ベンチャー企業にとって、最近の経営環境は完全に逆風といってもいい。

新規の株式上場銘柄については、5月はなんと現時点で1社しか該当社がないという。

確かに現状を見る限り、よほどの成長力と余程の利益創出能力がない限りは、現市場に上場するメリットはほとんど感じられないのも事実だろう。

しかも問題はこれがどの程度回復するのかということだが、それに関しても非常に懐疑的だと感じている。


そもそも日本のベンチャー企業は株式市場におけるPERが高すぎたという見方のほうが一般的なのではないだろうか。米国ではとっくの昔に現状の平均PERに落ち着いていたにも関わらず、日本はやれ40倍だ50倍だという数値がつき、投機的性質のお金がそこに流れ込むという、一種のバブル状態だったと言っても過言ではないだろう。
そう考えれば、現在の流れから多少の復調はあるだろうとは思うが、落ち着くべきラインからそう大きく逸脱していないのかもしれないとも思う。


もし現状のような推移が続くようだとベンチャー企業のエグジットは上場ではなく、売却が主流になっていくことも十二分に考えられる。まさに米国のベンチャー企業がたどっている道のりを1歩遅れてついていく格好になりそうな気配である。


個人的には本物だけが勝ち得る、本物しか生き残れない状況は歓迎だったりするものの、一方で株式市場やマスコミの煽り方によってせっかくベンチャー企業に興味を持ちつつあった学生や若い社会人が、再度大手シフトしていることだけは避けたいと思っている。

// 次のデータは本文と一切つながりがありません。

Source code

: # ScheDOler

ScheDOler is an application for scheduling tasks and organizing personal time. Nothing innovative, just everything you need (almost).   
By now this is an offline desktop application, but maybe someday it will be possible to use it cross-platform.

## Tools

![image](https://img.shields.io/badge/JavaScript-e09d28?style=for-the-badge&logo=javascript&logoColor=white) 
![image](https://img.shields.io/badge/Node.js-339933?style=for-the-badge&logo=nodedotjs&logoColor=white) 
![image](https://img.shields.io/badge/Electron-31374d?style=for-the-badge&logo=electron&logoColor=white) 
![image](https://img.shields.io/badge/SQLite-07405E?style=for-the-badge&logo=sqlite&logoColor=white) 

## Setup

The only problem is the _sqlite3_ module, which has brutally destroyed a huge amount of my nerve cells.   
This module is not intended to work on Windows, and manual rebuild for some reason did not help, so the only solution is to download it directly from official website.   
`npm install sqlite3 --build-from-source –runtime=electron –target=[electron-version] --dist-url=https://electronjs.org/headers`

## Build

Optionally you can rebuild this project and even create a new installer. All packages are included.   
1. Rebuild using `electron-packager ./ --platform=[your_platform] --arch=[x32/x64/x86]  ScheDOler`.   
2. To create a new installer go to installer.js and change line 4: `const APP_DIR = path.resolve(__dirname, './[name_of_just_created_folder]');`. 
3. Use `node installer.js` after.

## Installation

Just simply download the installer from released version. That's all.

そのためにもベンチャー起業家はこういう逆風の中であっても、しっかりと成功を掴み取ることで、若い世代にその魅力ややりがいを伝えていく必要があるのだと勝手に思っていたりする。


ちなみに弊社は売却など全く狙っていない。
上場するかどうかはともかくとして、会社としての実質的な価値をしっかりと向上させていき社会に価値ある会社へと進化していくことだけを純粋に目指していく。

それが結果的には社員にとっても、株主にとっても、そして顧客にとってもGoodな結果へとつながるはずなので。

逆風の中、一歩一歩前進すべく愚直に頑張ります。